As to her minor daughters one born in Karachi in 1949 and the other in Indore in 1954, they are undoubtedly Indian citizens under Art. 5 of the Constitution and S. 3 of the Citizenship Act, 1955. Being minors, they take the domicile of their father and in their case there is no question of migration under Art. 7. They cannot, therefore, be compelled to leave India with their mother. The petitioner merely apprehends that her minor children may also be forced to leave with her. There is no basis for such an apprehension, and there need be none when I have made it clear that the minor daughters cannot be forced to leave India with their mother.
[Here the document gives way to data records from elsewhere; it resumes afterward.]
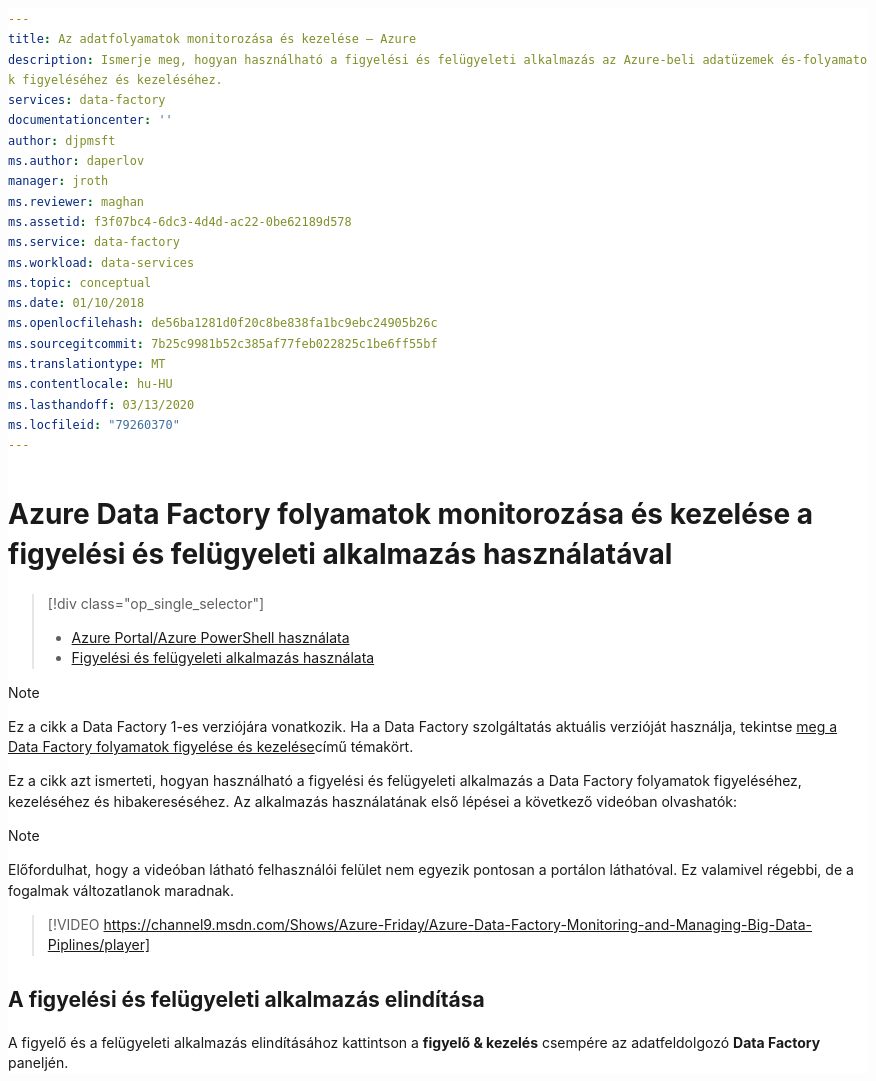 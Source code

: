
 ```yaml
---
title: Az adatfolyamatok monitorozása és kezelése – Azure
description: Ismerje meg, hogyan használható a figyelési és felügyeleti alkalmazás az Azure-beli adatüzemek és-folyamatok figyeléséhez és kezeléséhez.
services: data-factory
documentationcenter: ''
author: djpmsft
ms.author: daperlov
manager: jroth
ms.reviewer: maghan
ms.assetid: f3f07bc4-6dc3-4d4d-ac22-0be62189d578
ms.service: data-factory
ms.workload: data-services
ms.topic: conceptual
ms.date: 01/10/2018
ms.openlocfilehash: de56ba1281d0f20c8be838fa1bc9ebc24905b26c
ms.sourcegitcommit: 7b25c9981b52c385af77feb022825c1be6ff55bf
ms.translationtype: MT
ms.contentlocale: hu-HU
ms.lasthandoff: 03/13/2020
ms.locfileid: "79260370"
---
```

# <a name="monitor-and-manage-azure-data-factory-pipelines-by-using-the-monitoring-and-management-app"></a>Azure Data Factory folyamatok monitorozása és kezelése a figyelési és felügyeleti alkalmazás használatával
> [!div class="op_single_selector"]
> * [Azure Portal/Azure PowerShell használata](data-factory-monitor-manage-pipelines.md)
> * [Figyelési és felügyeleti alkalmazás használata](data-factory-monitor-manage-app.md)
>
>

> [!NOTE]
> Ez a cikk a Data Factory 1-es verziójára vonatkozik. Ha a Data Factory szolgáltatás aktuális verzióját használja, tekintse [meg a Data Factory folyamatok figyelése és kezelése](../monitor-visually.md)című témakört.

Ez a cikk azt ismerteti, hogyan használható a figyelési és felügyeleti alkalmazás a Data Factory folyamatok figyeléséhez, kezeléséhez és hibakereséséhez. Az alkalmazás használatának első lépései a következő videóban olvashatók:

> [!NOTE]
> Előfordulhat, hogy a videóban látható felhasználói felület nem egyezik pontosan a portálon láthatóval. Ez valamivel régebbi, de a fogalmak változatlanok maradnak. 

> [!VIDEO https://channel9.msdn.com/Shows/Azure-Friday/Azure-Data-Factory-Monitoring-and-Managing-Big-Data-Piplines/player]
>

## <a name="launch-the-monitoring-and-management-app"></a>A figyelési és felügyeleti alkalmazás elindítása
A figyelő és a felügyeleti alkalmazás elindításához kattintson a **figyelő & kezelés** csempére az adatfeldolgozó **Data Factory** paneljén.
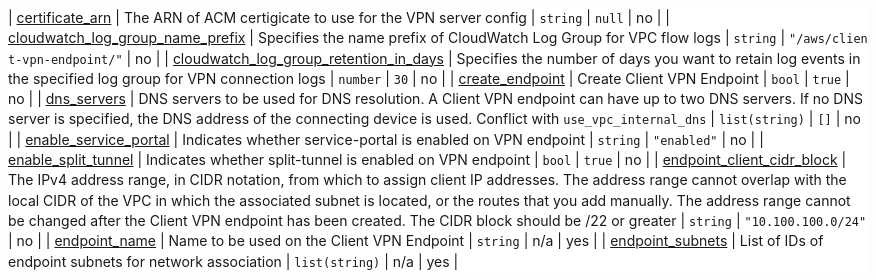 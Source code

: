 | <a name="input_certificate_arn"></a> [certificate\_arn](#input\_certificate\_arn)                                                                              | The ARN of ACM certigicate to use for the VPN server config                                                                                                                                                                                                                                                                                                     | `string`            | `null`                        |    no    |
| <a name="input_cloudwatch_log_group_name_prefix"></a> [cloudwatch\_log\_group\_name\_prefix](#input\_cloudwatch\_log\_group\_name\_prefix)                     | Specifies the name prefix of CloudWatch Log Group for VPC flow logs                                                                                                                                                                                                                                                                                             | `string`            | `"/aws/client-vpn-endpoint/"` |    no    |
| <a name="input_cloudwatch_log_group_retention_in_days"></a> [cloudwatch\_log\_group\_retention\_in\_days](#input\_cloudwatch\_log\_group\_retention\_in\_days) | Specifies the number of days you want to retain log events in the specified log group for VPN connection logs                                                                                                                                                                                                                                                   | `number`            | `30`                          |    no    |
| <a name="input_create_endpoint"></a> [create\_endpoint](#input\_create\_endpoint)                                                                              | Create Client VPN Endpoint                                                                                                                                                                                                                                                                                                                                      | `bool`              | `true`                        |    no    |
| <a name="input_dns_servers"></a> [dns\_servers](#input\_dns\_servers)                                                                                          | DNS servers to be used for DNS resolution. A Client VPN endpoint can have up to two DNS servers. If no DNS server is specified, the DNS address of the connecting device is used. Conflict with `use_vpc_internal_dns`                                                                                                                                          | `list(string)`      | `[]`                          |    no    |
| <a name="input_enable_service_portal"></a> [enable\_service\_portal](#input\_enable\_service\_portal)                                                          | Indicates whether service-portal is enabled on VPN endpoint                                                                                                                                                                                                                                                                                                     | `string`            | `"enabled"`                   |    no    |
| <a name="input_enable_split_tunnel"></a> [enable\_split\_tunnel](#input\_enable\_split\_tunnel)                                                                | Indicates whether split-tunnel is enabled on VPN endpoint                                                                                                                                                                                                                                                                                                       | `bool`              | `true`                        |    no    |
| <a name="input_endpoint_client_cidr_block"></a> [endpoint\_client\_cidr\_block](#input\_endpoint\_client\_cidr\_block)                                         | The IPv4 address range, in CIDR notation, from which to assign client IP addresses. The address range cannot overlap with the local CIDR of the VPC in which the associated subnet is located, or the routes that you add manually. The address range cannot be changed after the Client VPN endpoint has been created. The CIDR block should be /22 or greater | `string`            | `"10.100.100.0/24"`           |    no    |
| <a name="input_endpoint_name"></a> [endpoint\_name](#input\_endpoint\_name)                                                                                    | Name to be used on the Client VPN Endpoint                                                                                                                                                                                                                                                                                                                      | `string`            | n/a                           |   yes    |
| <a name="input_endpoint_subnets"></a> [endpoint\_subnets](#input\_endpoint\_subnets)                                                                           | List of IDs of endpoint subnets for network association                                                                                                                                                                                                                                                                                                         | `list(string)`      | n/a                           |   yes    | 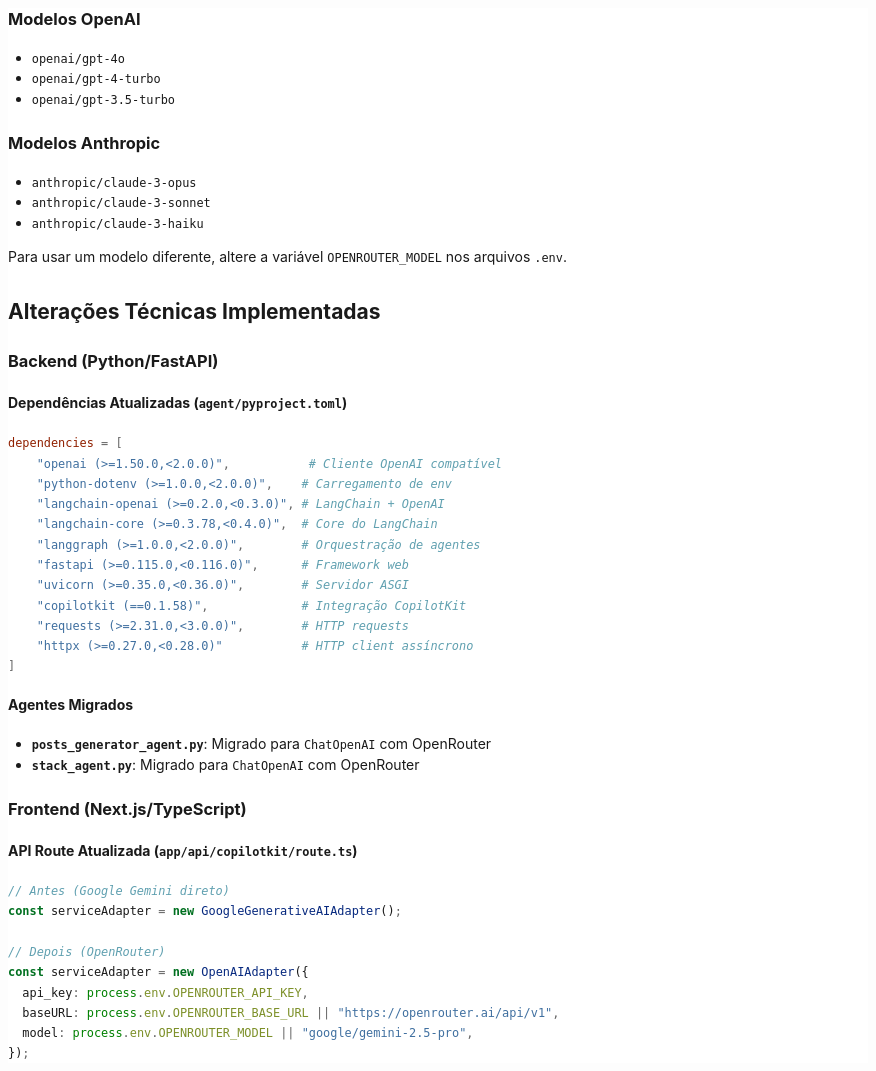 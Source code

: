 ### Modelos OpenAI
- `openai/gpt-4o`
- `openai/gpt-4-turbo`
- `openai/gpt-3.5-turbo`

### Modelos Anthropic
- `anthropic/claude-3-opus`
- `anthropic/claude-3-sonnet`
- `anthropic/claude-3-haiku`

Para usar um modelo diferente, altere a variável `OPENROUTER_MODEL` nos arquivos `.env`.

## Alterações Técnicas Implementadas

### Backend (Python/FastAPI)

#### Dependências Atualizadas (`agent/pyproject.toml`)
```toml
dependencies = [
    "openai (>=1.50.0,<2.0.0)",           # Cliente OpenAI compatível
    "python-dotenv (>=1.0.0,<2.0.0)",    # Carregamento de env
    "langchain-openai (>=0.2.0,<0.3.0)", # LangChain + OpenAI
    "langchain-core (>=0.3.78,<0.4.0)",  # Core do LangChain
    "langgraph (>=1.0.0,<2.0.0)",        # Orquestração de agentes
    "fastapi (>=0.115.0,<0.116.0)",      # Framework web
    "uvicorn (>=0.35.0,<0.36.0)",        # Servidor ASGI
    "copilotkit (==0.1.58)",             # Integração CopilotKit
    "requests (>=2.31.0,<3.0.0)",        # HTTP requests
    "httpx (>=0.27.0,<0.28.0)"           # HTTP client assíncrono
]
```

#### Agentes Migrados
- **`posts_generator_agent.py`**: Migrado para `ChatOpenAI` com OpenRouter
- **`stack_agent.py`**: Migrado para `ChatOpenAI` com OpenRouter

### Frontend (Next.js/TypeScript)

#### API Route Atualizada (`app/api/copilotkit/route.ts`)
```typescript
// Antes (Google Gemini direto)
const serviceAdapter = new GoogleGenerativeAIAdapter();

// Depois (OpenRouter)
const serviceAdapter = new OpenAIAdapter({
  api_key: process.env.OPENROUTER_API_KEY,
  baseURL: process.env.OPENROUTER_BASE_URL || "https://openrouter.ai/api/v1",
  model: process.env.OPENROUTER_MODEL || "google/gemini-2.5-pro",
});
```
It is unfortunate that the petitioner Naziran Bai, as it is, has to leave India leaving her husband and minor children here. But I think she can avoid this situation if she applies under S. 5 of the Citizenship Act, 1955 for registration as a citizen of India. I am confident that the opponent State will allow her to stay in India for sufficient time so as to enable her to apply under S. 5 for being registered as a citizen of India. 9. For the foregoing reasons this petition is dismissed. 10. CHATURVEDI, J. :- I agree. Petition dismissed.